Pictures paired with source code:
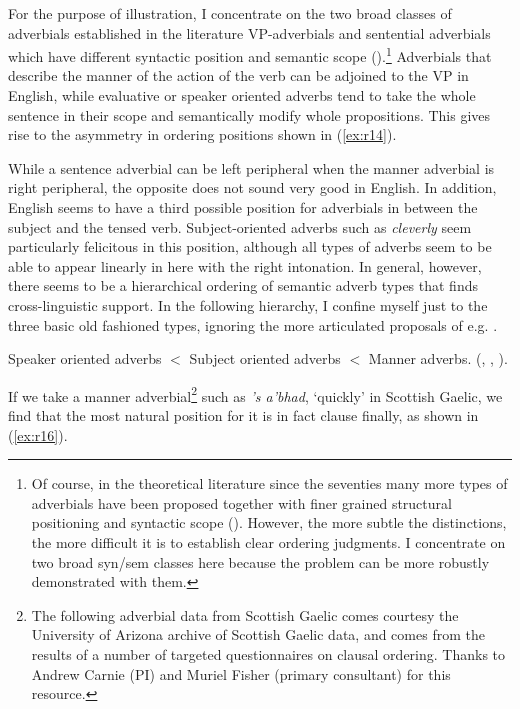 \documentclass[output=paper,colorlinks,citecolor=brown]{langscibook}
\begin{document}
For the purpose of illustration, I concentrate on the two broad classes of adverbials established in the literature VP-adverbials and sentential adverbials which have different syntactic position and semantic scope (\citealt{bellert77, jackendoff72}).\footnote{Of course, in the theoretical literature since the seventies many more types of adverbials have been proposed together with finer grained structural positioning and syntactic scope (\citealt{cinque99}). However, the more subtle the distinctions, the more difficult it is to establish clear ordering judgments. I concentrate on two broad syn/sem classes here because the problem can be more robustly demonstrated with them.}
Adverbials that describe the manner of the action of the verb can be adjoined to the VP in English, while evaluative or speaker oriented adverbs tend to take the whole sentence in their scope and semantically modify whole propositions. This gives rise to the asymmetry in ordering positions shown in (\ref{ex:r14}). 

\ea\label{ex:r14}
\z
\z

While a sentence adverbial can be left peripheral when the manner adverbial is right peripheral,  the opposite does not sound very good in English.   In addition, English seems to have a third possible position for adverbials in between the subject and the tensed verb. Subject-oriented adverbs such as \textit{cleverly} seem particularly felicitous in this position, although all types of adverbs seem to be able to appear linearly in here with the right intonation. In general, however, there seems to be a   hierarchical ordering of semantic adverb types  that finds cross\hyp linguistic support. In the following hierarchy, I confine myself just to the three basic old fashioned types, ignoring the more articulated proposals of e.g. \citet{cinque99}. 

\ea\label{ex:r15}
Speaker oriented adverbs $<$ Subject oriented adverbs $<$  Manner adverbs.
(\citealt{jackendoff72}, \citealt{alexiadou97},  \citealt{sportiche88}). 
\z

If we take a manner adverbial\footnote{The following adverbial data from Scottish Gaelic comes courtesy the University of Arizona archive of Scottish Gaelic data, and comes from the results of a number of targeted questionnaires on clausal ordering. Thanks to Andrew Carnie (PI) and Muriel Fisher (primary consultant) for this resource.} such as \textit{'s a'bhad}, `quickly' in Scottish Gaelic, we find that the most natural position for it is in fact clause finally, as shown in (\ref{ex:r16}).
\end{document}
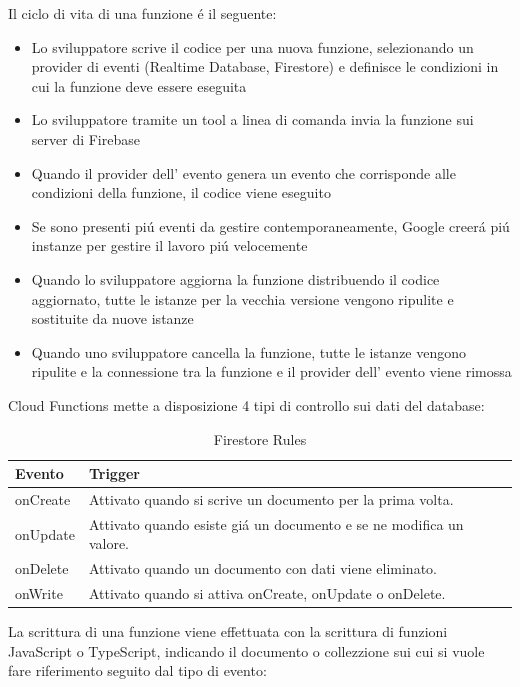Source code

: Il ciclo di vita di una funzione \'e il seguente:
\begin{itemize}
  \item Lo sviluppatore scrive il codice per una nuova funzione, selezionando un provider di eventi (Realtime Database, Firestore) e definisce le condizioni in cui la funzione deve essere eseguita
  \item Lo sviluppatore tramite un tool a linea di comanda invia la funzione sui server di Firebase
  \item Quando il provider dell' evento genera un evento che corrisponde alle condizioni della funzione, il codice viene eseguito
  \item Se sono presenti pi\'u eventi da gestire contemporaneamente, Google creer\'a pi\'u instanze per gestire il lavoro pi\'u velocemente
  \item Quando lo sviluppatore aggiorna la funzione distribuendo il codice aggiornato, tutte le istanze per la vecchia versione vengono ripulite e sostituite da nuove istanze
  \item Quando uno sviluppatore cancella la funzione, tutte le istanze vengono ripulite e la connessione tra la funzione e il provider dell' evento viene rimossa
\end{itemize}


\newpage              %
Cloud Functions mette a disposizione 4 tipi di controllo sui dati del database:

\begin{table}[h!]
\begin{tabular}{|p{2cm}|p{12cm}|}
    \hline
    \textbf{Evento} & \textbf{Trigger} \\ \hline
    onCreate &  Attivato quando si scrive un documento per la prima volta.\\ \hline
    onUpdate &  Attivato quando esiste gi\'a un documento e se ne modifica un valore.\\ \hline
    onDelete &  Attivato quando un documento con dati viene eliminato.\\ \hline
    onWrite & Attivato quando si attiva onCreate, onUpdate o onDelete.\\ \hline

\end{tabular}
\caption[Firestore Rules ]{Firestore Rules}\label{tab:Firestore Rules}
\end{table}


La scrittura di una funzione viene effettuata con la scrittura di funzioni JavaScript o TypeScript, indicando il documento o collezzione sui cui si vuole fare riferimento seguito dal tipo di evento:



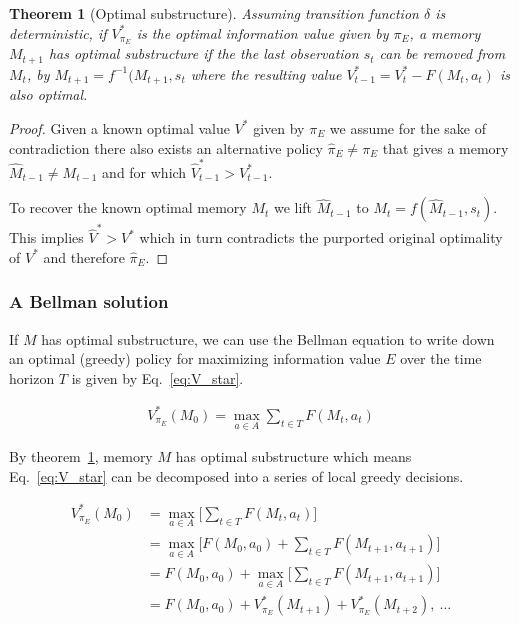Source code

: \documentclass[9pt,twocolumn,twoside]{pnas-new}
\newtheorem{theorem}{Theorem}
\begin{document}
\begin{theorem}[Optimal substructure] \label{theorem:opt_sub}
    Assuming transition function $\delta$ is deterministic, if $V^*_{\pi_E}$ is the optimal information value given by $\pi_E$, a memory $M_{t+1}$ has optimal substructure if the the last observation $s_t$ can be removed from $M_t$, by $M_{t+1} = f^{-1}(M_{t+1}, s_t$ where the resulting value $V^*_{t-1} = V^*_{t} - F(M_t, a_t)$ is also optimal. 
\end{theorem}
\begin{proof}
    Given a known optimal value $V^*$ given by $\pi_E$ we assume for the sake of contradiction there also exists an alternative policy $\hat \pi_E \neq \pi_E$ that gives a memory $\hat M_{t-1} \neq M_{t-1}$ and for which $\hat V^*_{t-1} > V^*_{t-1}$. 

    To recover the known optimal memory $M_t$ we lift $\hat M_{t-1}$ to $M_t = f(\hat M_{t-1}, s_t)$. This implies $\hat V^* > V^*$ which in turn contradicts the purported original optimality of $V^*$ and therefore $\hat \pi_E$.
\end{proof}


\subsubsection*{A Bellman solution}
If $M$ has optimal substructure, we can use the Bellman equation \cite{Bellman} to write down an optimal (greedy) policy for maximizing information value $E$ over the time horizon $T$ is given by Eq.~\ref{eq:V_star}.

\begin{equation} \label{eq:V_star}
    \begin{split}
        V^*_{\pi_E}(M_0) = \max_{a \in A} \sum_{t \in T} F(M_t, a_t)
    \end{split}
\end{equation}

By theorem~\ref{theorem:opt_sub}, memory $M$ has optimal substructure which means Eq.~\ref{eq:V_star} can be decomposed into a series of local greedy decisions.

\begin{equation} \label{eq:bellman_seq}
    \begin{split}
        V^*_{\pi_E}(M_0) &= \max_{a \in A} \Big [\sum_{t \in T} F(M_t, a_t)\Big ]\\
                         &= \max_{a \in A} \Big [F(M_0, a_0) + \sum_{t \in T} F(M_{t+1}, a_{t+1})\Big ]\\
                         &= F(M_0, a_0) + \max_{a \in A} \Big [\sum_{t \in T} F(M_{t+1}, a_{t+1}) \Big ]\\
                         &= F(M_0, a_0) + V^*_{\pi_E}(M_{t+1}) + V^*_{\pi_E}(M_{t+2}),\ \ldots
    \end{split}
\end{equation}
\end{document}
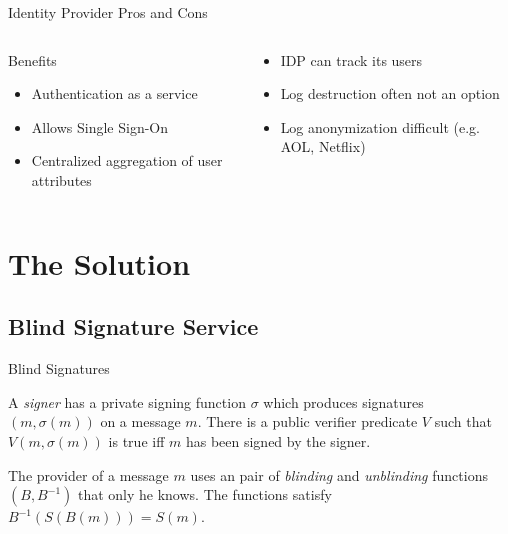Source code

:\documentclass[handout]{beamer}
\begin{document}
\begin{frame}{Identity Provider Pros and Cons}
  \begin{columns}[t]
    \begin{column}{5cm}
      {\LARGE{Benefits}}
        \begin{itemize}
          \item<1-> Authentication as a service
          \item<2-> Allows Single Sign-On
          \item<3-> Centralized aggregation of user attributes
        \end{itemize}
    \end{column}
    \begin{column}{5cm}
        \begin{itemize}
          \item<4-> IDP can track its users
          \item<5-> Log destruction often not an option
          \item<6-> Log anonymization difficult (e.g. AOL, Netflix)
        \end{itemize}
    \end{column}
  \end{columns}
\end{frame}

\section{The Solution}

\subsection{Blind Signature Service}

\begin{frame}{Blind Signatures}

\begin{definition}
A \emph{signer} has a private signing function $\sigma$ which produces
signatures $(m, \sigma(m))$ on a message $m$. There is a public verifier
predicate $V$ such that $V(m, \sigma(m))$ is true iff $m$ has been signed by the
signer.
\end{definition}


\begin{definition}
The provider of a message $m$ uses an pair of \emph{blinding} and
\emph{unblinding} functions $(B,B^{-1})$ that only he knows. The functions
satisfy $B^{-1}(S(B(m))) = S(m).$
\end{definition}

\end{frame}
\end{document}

Your objective »
Using the records above, copy all lines that include the word "theorem".

Task answer »
\newtheorem{theorem}{Theorem}
\begin{theorem}[Optimal substructure] \label{theorem:opt_sub}
\end{theorem}
By theorem~\ref{theorem:opt_sub}, memory $M$ has optimal substructure which means Eq.~\ref{eq:V_star} can be decomposed into a series of local greedy decisions.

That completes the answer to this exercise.